■ TASK ITEM
Could each entry be returned exactly as it appears?

■ ENTRIES SHOWN
§

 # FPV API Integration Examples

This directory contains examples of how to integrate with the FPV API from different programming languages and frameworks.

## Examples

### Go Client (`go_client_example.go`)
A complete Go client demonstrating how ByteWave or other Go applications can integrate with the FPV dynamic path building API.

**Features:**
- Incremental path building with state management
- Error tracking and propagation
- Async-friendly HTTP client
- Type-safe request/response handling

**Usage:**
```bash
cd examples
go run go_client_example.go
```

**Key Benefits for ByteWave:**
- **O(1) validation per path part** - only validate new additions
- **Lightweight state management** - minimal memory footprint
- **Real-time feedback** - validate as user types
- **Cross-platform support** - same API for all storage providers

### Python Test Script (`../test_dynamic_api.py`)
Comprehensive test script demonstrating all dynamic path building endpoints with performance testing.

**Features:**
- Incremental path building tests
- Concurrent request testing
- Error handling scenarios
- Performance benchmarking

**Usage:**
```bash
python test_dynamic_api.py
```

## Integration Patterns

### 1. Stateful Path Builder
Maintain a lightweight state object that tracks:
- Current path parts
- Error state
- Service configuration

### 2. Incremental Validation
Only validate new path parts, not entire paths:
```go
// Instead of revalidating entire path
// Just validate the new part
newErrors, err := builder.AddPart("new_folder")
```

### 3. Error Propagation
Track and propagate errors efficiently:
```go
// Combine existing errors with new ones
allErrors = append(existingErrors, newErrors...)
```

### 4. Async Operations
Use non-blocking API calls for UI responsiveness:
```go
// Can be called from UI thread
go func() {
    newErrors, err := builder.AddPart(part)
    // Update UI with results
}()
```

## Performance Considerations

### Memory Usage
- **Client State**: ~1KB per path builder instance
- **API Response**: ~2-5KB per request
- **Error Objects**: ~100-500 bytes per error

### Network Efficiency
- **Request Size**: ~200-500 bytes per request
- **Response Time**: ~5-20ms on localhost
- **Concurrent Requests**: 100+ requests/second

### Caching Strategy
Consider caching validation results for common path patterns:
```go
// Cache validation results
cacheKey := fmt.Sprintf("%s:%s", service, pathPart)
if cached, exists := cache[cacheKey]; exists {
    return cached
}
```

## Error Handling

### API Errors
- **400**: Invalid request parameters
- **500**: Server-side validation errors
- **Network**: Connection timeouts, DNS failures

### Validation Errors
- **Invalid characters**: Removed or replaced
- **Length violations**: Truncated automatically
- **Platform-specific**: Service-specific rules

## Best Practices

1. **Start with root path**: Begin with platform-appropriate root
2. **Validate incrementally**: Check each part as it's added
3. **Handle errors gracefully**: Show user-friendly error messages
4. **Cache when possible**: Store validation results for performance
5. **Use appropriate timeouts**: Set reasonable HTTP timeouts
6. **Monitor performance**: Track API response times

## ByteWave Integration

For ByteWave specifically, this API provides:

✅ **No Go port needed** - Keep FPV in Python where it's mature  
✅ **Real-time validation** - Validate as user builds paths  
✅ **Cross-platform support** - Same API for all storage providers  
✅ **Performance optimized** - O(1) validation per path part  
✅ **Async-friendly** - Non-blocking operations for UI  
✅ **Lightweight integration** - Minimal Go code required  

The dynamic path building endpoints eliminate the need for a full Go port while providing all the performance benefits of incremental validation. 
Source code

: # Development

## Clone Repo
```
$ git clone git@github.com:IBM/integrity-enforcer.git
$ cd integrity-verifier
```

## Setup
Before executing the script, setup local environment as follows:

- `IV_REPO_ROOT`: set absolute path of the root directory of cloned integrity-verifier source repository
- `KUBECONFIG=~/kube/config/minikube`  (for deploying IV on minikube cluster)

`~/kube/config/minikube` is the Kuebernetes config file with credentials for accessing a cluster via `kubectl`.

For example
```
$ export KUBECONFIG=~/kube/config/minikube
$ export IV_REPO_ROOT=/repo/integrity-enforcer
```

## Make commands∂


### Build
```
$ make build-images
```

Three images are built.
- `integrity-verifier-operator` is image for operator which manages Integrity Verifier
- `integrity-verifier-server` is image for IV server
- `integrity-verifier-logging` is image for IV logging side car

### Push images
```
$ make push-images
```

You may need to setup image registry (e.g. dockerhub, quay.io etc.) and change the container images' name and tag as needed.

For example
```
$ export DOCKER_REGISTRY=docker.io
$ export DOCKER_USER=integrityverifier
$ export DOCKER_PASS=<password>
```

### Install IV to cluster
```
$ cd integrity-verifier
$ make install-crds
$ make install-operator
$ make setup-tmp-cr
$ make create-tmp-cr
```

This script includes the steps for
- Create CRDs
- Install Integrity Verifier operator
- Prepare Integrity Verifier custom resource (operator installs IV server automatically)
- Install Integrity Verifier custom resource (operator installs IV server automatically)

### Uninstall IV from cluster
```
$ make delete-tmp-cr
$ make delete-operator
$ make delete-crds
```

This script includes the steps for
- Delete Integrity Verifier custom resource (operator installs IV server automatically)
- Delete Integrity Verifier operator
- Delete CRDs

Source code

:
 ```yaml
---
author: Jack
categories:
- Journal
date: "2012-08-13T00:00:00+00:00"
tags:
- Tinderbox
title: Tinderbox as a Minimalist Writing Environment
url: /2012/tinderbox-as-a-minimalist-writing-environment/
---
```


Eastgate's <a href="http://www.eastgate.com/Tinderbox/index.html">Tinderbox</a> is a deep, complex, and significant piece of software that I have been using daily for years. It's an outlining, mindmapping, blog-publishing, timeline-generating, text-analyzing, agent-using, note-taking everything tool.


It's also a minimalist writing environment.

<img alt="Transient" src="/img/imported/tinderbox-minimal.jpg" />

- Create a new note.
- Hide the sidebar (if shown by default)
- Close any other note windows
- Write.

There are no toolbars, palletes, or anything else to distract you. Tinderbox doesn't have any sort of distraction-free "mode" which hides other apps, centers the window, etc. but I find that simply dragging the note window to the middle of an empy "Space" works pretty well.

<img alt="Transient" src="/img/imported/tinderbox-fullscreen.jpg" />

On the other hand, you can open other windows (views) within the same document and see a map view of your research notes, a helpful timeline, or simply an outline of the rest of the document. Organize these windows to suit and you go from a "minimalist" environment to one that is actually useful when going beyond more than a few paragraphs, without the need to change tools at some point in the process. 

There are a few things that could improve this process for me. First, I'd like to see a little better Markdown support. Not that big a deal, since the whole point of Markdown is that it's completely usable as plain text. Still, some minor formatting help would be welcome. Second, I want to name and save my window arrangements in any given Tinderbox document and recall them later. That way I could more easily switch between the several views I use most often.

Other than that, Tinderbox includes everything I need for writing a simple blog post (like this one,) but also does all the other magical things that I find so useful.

§

■ TASK SOLUTION
 # FPV API Integration Examples

This directory contains examples of how to integrate with the FPV API from different programming languages and frameworks.

## Examples

### Go Client (`go_client_example.go`)
A complete Go client demonstrating how ByteWave or other Go applications can integrate with the FPV dynamic path building API.

**Features:**
- Incremental path building with state management
- Error tracking and propagation
- Async-friendly HTTP client
- Type-safe request/response handling

**Usage:**
```bash
cd examples
go run go_client_example.go
```

**Key Benefits for ByteWave:**
- **O(1) validation per path part** - only validate new additions
- **Lightweight state management** - minimal memory footprint
- **Real-time feedback** - validate as user types
- **Cross-platform support** - same API for all storage providers

### Python Test Script (`../test_dynamic_api.py`)
Comprehensive test script demonstrating all dynamic path building endpoints with performance testing.

**Features:**
- Incremental path building tests
- Concurrent request testing
- Error handling scenarios
- Performance benchmarking

**Usage:**
```bash
python test_dynamic_api.py
```

## Integration Patterns

### 1. Stateful Path Builder
Maintain a lightweight state object that tracks:
- Current path parts
- Error state
- Service configuration

### 2. Incremental Validation
Only validate new path parts, not entire paths:
```go
// Instead of revalidating entire path
// Just validate the new part
newErrors, err := builder.AddPart("new_folder")
```

### 3. Error Propagation
Track and propagate errors efficiently:
```go
// Combine existing errors with new ones
allErrors = append(existingErrors, newErrors...)
```

### 4. Async Operations
Use non-blocking API calls for UI responsiveness:
```go
// Can be called from UI thread
go func() {
    newErrors, err := builder.AddPart(part)
    // Update UI with results
}()
```

## Performance Considerations

### Memory Usage
- **Client State**: ~1KB per path builder instance
- **API Response**: ~2-5KB per request
- **Error Objects**: ~100-500 bytes per error

### Network Efficiency
- **Request Size**: ~200-500 bytes per request
- **Response Time**: ~5-20ms on localhost
- **Concurrent Requests**: 100+ requests/second

### Caching Strategy
Consider caching validation results for common path patterns:
```go
// Cache validation results
cacheKey := fmt.Sprintf("%s:%s", service, pathPart)
if cached, exists := cache[cacheKey]; exists {
    return cached
}
```

## Error Handling

### API Errors
- **400**: Invalid request parameters
- **500**: Server-side validation errors
- **Network**: Connection timeouts, DNS failures

### Validation Errors
- **Invalid characters**: Removed or replaced
- **Length violations**: Truncated automatically
- **Platform-specific**: Service-specific rules

## Best Practices

1. **Start with root path**: Begin with platform-appropriate root
2. **Validate incrementally**: Check each part as it's added
3. **Handle errors gracefully**: Show user-friendly error messages
4. **Cache when possible**: Store validation results for performance
5. **Use appropriate timeouts**: Set reasonable HTTP timeouts
6. **Monitor performance**: Track API response times

## ByteWave Integration

For ByteWave specifically, this API provides:

✅ **No Go port needed** - Keep FPV in Python where it's mature  
✅ **Real-time validation** - Validate as user builds paths  
✅ **Cross-platform support** - Same API for all storage providers  
✅ **Performance optimized** - O(1) validation per path part  
✅ **Async-friendly** - Non-blocking operations for UI  
✅ **Lightweight integration** - Minimal Go code required  

The dynamic path building endpoints eliminate the need for a full Go port while providing all the performance benefits of incremental validation. 
Source code

: # Development

## Clone Repo
```
$ git clone git@github.com:IBM/integrity-enforcer.git
$ cd integrity-verifier
```

## Setup
Before executing the script, setup local environment as follows:

- `IV_REPO_ROOT`: set absolute path of the root directory of cloned integrity-verifier source repository
- `KUBECONFIG=~/kube/config/minikube`  (for deploying IV on minikube cluster)

`~/kube/config/minikube` is the Kuebernetes config file with credentials for accessing a cluster via `kubectl`.

For example
```
$ export KUBECONFIG=~/kube/config/minikube
$ export IV_REPO_ROOT=/repo/integrity-enforcer
```

## Make commands∂


### Build
```
$ make build-images
```

Three images are built.
- `integrity-verifier-operator` is image for operator which manages Integrity Verifier
- `integrity-verifier-server` is image for IV server
- `integrity-verifier-logging` is image for IV logging side car

### Push images
```
$ make push-images
```

You may need to setup image registry (e.g. dockerhub, quay.io etc.) and change the container images' name and tag as needed.

For example
```
$ export DOCKER_REGISTRY=docker.io
$ export DOCKER_USER=integrityverifier
$ export DOCKER_PASS=<password>
```

### Install IV to cluster
```
$ cd integrity-verifier
$ make install-crds
$ make install-operator
$ make setup-tmp-cr
$ make create-tmp-cr
```

This script includes the steps for
- Create CRDs
- Install Integrity Verifier operator
- Prepare Integrity Verifier custom resource (operator installs IV server automatically)
- Install Integrity Verifier custom resource (operator installs IV server automatically)

### Uninstall IV from cluster
```
$ make delete-tmp-cr
$ make delete-operator
$ make delete-crds
```

This script includes the steps for
- Delete Integrity Verifier custom resource (operator installs IV server automatically)
- Delete Integrity Verifier operator
- Delete CRDs

Source code

:
 ```yaml
---
author: Jack
categories:
- Journal
date: "2012-08-13T00:00:00+00:00"
tags:
- Tinderbox
title: Tinderbox as a Minimalist Writing Environment
url: /2012/tinderbox-as-a-minimalist-writing-environment/
---
```


Eastgate's <a href="http://www.eastgate.com/Tinderbox/index.html">Tinderbox</a> is a deep, complex, and significant piece of software that I have been using daily for years. It's an outlining, mindmapping, blog-publishing, timeline-generating, text-analyzing, agent-using, note-taking everything tool.


It's also a minimalist writing environment.

<img alt="Transient" src="/img/imported/tinderbox-minimal.jpg" />

- Create a new note.
- Hide the sidebar (if shown by default)
- Close any other note windows
- Write.

There are no toolbars, palletes, or anything else to distract you. Tinderbox doesn't have any sort of distraction-free "mode" which hides other apps, centers the window, etc. but I find that simply dragging the note window to the middle of an empy "Space" works pretty well.

<img alt="Transient" src="/img/imported/tinderbox-fullscreen.jpg" />

On the other hand, you can open other windows (views) within the same document and see a map view of your research notes, a helpful timeline, or simply an outline of the rest of the document. Organize these windows to suit and you go from a "minimalist" environment to one that is actually useful when going beyond more than a few paragraphs, without the need to change tools at some point in the process. 

There are a few things that could improve this process for me. First, I'd like to see a little better Markdown support. Not that big a deal, since the whole point of Markdown is that it's completely usable as plain text. Still, some minor formatting help would be welcome. Second, I want to name and save my window arrangements in any given Tinderbox document and recall them later. That way I could more easily switch between the several views I use most often.

Other than that, Tinderbox includes everything I need for writing a simple blog post (like this one,) but also does all the other magical things that I find so useful.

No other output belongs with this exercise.